3. Geen concurrentiebeding in tijdelijk contract
Bij een tijdelijk contract mag straks in principe geen concurrentiebeding meer worden afgesproken. Dit kan alleen nog als in het contract expliciet wordt aangegeven waarom het in dit specifieke geval nodig is om toch een concurrentiebeding op te nemen. Gaat u er (voorlopig) maar van uit dat een relatiebeding ook als een concurrentiebeding moet worden beschouwd en dus ook niet mogelijk is in bepaalde tijd contracten. Een geheimhoudingsbeding mag nog wel worden bedongen.

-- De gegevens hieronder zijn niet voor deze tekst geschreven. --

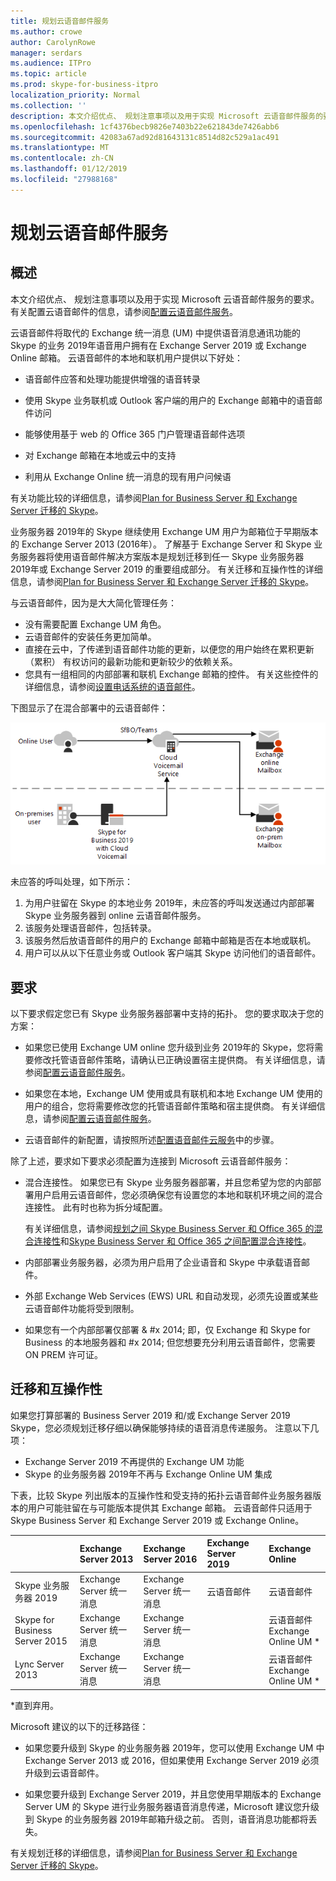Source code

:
```yaml
---
title: 规划云语音邮件服务
ms.author: crowe
author: CarolynRowe
manager: serdars
ms.audience: ITPro
ms.topic: article
ms.prod: skype-for-business-itpro
localization_priority: Normal
ms.collection: ''
description: 本文介绍优点、 规划注意事项以及用于实现 Microsoft 云语音邮件服务的要求。 有关配置云语音邮件的信息，请参阅配置云语音邮件。
ms.openlocfilehash: 1cf4376becb9826e7403b22e621843de7426abb6
ms.sourcegitcommit: 42083a67ad92d81643131c8514d82c529a1ac491
ms.translationtype: MT
ms.contentlocale: zh-CN
ms.lasthandoff: 01/12/2019
ms.locfileid: "27988168"
---
```

# <a name="plan-cloud-voicemail-service"></a>规划云语音邮件服务

## <a name="overview"></a>概述 

本文介绍优点、 规划注意事项以及用于实现 Microsoft 云语音邮件服务的要求。 有关配置云语音邮件的信息，请参阅[配置云语音邮件服务](configure-cloud-voicemail.md)。

云语音邮件将取代的 Exchange 统一消息 (UM) 中提供语音消息通讯功能的 Skype 的业务 2019年语音用户拥有在 Exchange Server 2019 或 Exchange Online 邮箱。 云语音邮件的本地和联机用户提供以下好处：

- 语音邮件应答和处理功能提供增强的语音转录

- 使用 Skype 业务联机或 Outlook 客户端的用户的 Exchange 邮箱中的语音邮件访问 

- 能够使用基于 web 的 Office 365 门户管理语音邮件选项

- 对 Exchange 邮箱在本地或云中的支持

- 利用从 Exchange Online 统一消息的现有用户问候语

有关功能比较的详细信息，请参阅[Plan for Business Server 和 Exchange Server 迁移的 Skype](plan-um-migration.md)。 

业务服务器 2019年的 Skype 继续使用 Exchange UM 用户为邮箱位于早期版本的 Exchange Server 2013 (2016年）。  了解基于 Exchange Server 和 Skype 业务服务器将使用语音邮件解决方案版本是规划迁移到任一 Skype 业务服务器 2019年或 Exchange Server 2019 的重要组成部分。 有关迁移和互操作性的详细信息，请参阅[Plan for Business Server 和 Exchange Server 迁移的 Skype](plan-um-migration.md)。 

与云语音邮件，因为是大大简化管理任务：

- 没有需要配置 Exchange UM 角色。
- 云语音邮件的安装任务更加简单。
- 直接在云中，了传递到语音邮件功能的更新，以便您的用户始终在累积更新 （累积） 有权访问的最新功能和更新较少的依赖关系。
- 您具有一组相同的内部部署和联机 Exchange 邮箱的控件。 有关这些控件的详细信息，请参阅[设置电话系统的语音邮件](https://support.office.com/en-us/article/Set-up-Phone-System-voicemail-Admin-help-9c590873-b014-4df3-9e27-1bb97322a79d?ui=en-US&rs=en-US&ad=US)。

下图显示了在混合部署中的云语音邮件：


![SfB 云语音邮件](../../sfbserver2019/media/plan-cloud-voice-mail-server1.png)

未应答的呼叫处理，如下所示：  

1. 为用户驻留在 Skype 的本地业务 2019年，未应答的呼叫发送通过内部部署 Skype 业务服务器到 online 云语音邮件服务。 
2. 该服务处理语音邮件，包括转录。
3. 该服务然后放语音邮件的用户的 Exchange 邮箱中邮箱是否在本地或联机。  
4. 用户可以从以下任意业务或 Outlook 客户端其 Skype 访问他们的语音邮件。

## <a name="requirements"></a>要求

以下要求假定您已有 Skype 业务服务器部署中支持的拓扑。  您的要求取决于您的方案：

- 如果您已使用 Exchange UM online 您升级到业务 2019年的 Skype，您将需要修改托管语音邮件策略，请确认已正确设置宿主提供商。 有关详细信息，请参阅[配置云语音邮件服务](configure-cloud-voicemail.md)。

- 如果您在本地，Exchange UM 使用或具有联机和本地 Exchange UM 使用的用户的组合，您将需要修改您的托管语音邮件策略和宿主提供商。  有关详细信息，请参阅[配置云语音邮件服务](configure-cloud-voicemail.md)。

- 云语音邮件的新配置，请按照所述[配置语音邮件云服务](configure-cloud-voicemail.md)中的步骤。

除了上述，要求如下要求必须配置为连接到 Microsoft 云语音邮件服务：

- 混合连接性。 如果您已有 Skype 业务服务器部署，并且您希望为您的内部部署用户启用云语音邮件，您必须确保您有设置您的本地和联机环境之间的混合连接性。 此有时也称为拆分域配置。 

   有关详细信息，请参阅[规划之间 Skype Business Server 和 Office 365 的混合连接性](plan-hybrid-connectivity.md)和[Skype Business Server 和 Office 365 之间配置混合连接性](configure-hybrid-connectivity.md)。

- 内部部署业务服务器，必须为用户启用了企业语音和 Skype 中承载语音邮件。

- 外部 Exchange Web Services (EWS) URL 和自动发现，必须先设置或某些云语音邮件功能将受到限制。

-  如果您有一个内部部署仅部署 & #x 2014; 即，仅 Exchange 和 Skype for Business 的本地服务器和 #x 2014; 但您想要充分利用云语音邮件，您需要 ON PREM 许可证。 

## <a name="migration-and-interoperability"></a>迁移和互操作性

如果您打算部署的 Business Server 2019 和/或 Exchange Server 2019 Skype，您必须规划迁移仔细以确保能够持续的语音消息传递服务。 注意以下几项：

- Exchange Server 2019 不再提供的 Exchange UM 功能
- Skype 的业务服务器 2019年不再与 Exchange Online UM 集成

下表，比较 Skype 列出版本的互操作性和受支持的拓扑云语音邮件业务服务器版本的用户可能驻留在与可能版本提供其 Exchange 邮箱。 云语音邮件只适用于 Skype Business Server 和 Exchange Server 2019 或 Exchange Online。



|                               | Exchange Server 2013 | Exchange Server 2016 | Exchange Server 2019 | Exchange Online   |
|:---------------------------    |:---------------------|:---------------------|:------------------|:---------------------- |
| Skype 业务服务器 2019 | Exchange Server 统一消息 | Exchange Server 统一消息 | 云语音邮件 | 云语音邮件
Skype for Business Server 2015 | Exchange Server 统一消息 | Exchange Server 统一消息 |  | 云语音邮件 <br> Exchange Online UM * |
Lync Server 2013 <br>  | Exchange Server 统一消息 | Exchange Server 统一消息 | | 云语音邮件 <br> Exchange Online UM * |

\*直到弃用。

Microsoft 建议的以下的迁移路径：

-  如果您要升级到 Skype 的业务服务器 2019年，您可以使用 Exchange UM 中 Exchange Server 2013 或 2016，但如果使用 Exchange Server 2019 必须升级到云语音邮件。

- 如果您要升级到 Exchange Server 2019，并且您使用早期版本的 Exchange Server UM 的 Skype 进行业务服务器语音消息传递，Microsoft 建议您升级到 Skype 的业务服务器 2019年邮箱升级之前。  否则，语音消息功能都将丢失。 


有关规划迁移的详细信息，请参阅[Plan for Business Server 和 Exchange Server 迁移的 Skype](plan-um-migration.md)。
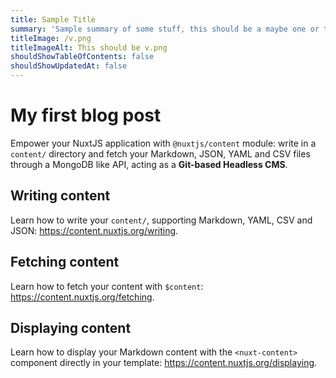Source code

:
 ```yaml
---
title: Sample Title
summary: 'Sample summary of some stuff, this should be a maybe one or two lines long at maximum, maybe? I dunno.'
titleImage: /v.png
titleImageAlt: This should be v.png
shouldShowTableOfContents: false
shouldShowUpdatedAt: false
---
```


# My first blog post

Empower your NuxtJS application with `@nuxtjs/content` module: write in a `content/` directory and fetch your Markdown, JSON, YAML and CSV files through a MongoDB like API, acting as a **Git-based Headless CMS**.

<info-box>
  <template #info-box>
    This is a vue component inside markdown using slots
  </template>
</info-box>


## Writing content

Learn how to write your `content/`, supporting Markdown, YAML, CSV and JSON: https://content.nuxtjs.org/writing.

## Fetching content

Learn how to fetch your content with `$content`: https://content.nuxtjs.org/fetching.

## Displaying content

Learn how to display your Markdown content with the `<nuxt-content>` component directly in your template: https://content.nuxtjs.org/displaying.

Indien er sprake is van voortzetting van de arbeidsovereenkomst voor onbepaalde tijd kan op dat moment uiteraard wel als voorwaarde een concurrentiebeding worden opgenomen in de voortgezette arbeidsovereenkomst. Let op, dat het oude concurrentiebeding in een contract voor bepaalde tijd, dat na 1 januari 2015 (stilzwijgend) wordt verlengd voor bepaalde tijd, dan ook niet meer geldig is.
Wat kunt u doen?
- Uw standaard arbeidsovereenkomsten voor bepaalde tijd aanpassen door in een concurrentie- of relatiebeding het zwaarwichtige bedrijfsbelang te noemen.
De belangrijkste wijzigingen per 1 juli 2015 zijn:
Flexwerkers
Vanaf 1 juli 2015 krijgt de medewerker eerder een vast dienstverband. Als contracten verstrekt worden die elkaar binnen zes maanden opvolgen, dan ontstaat na een periode van twee jaar een vast contract. Momenteel is de opvolgingsperiode nog drie maanden en een totale periode van drie jaar.
Ontslagroute
De preventieve ontslagtoets blijft en er komt een vastgestelde route. Ontslag om bedrijfseconomische redenen en na langdurig arbeidsongeschiktheid loopt vanaf 1 juli volgend jaar via het UWV. Ontbinding via persoonlijke redenen zullen via de kan-tonrechter lopen. Beide routes zijn verplicht als de werknemer niet instemt met het ont-slag. De bedoeling is dat ontslagaanvragen binnen vier weken worden afgehandeld. Bij de kantonrechter dient de behandeling binnen vier weken te starten.
Transitievergoeding
Werknemers krijgen na een dienstverband van minimaal twee jaar recht op een transitievergoeding die gebruikt kan worden voor scholing en om over te stappen naar een andere baan of beroep. De hoogte van vergoeding is afhankelijk van het salaris, de gewerkte dienstjaren en bedraagt maximaal € 75.000,- of – indien hoger – een jaarsalaris. Voor kleine bedrijven tot 25 medewerkers volgt een overgangsregeling, zij mogen tot 2020 een lagere vergoeding betalen, indien zij om bedrijfseconomische omstandigheden gedwongen zijn om personeel te ontslaan.
Aanpassing per 1 januari 2016:
WW
De maximale duur van de door de overheid betaalde WW wordt van 1 januari 2016 tot 2019 stap voor stap teruggebracht van 38 naar 24 maanden. Werkgevers en werknemers kunnen in de CAO afspraken maken om deze missende maanden aan te vullen. Doel is om mensen zo snel mogelijk naar een andere baan te begeleiden. Van mensen die langer dan een half jaar in de WW zitten, wordt verwacht ze al het beschikbare werk aanvaarden. Als mensen minder loon krijgen dan de WW-uitkering, wordt dat bedrag aangevuld vanuit de WW, zodat werken vanuit de WW altijd loont.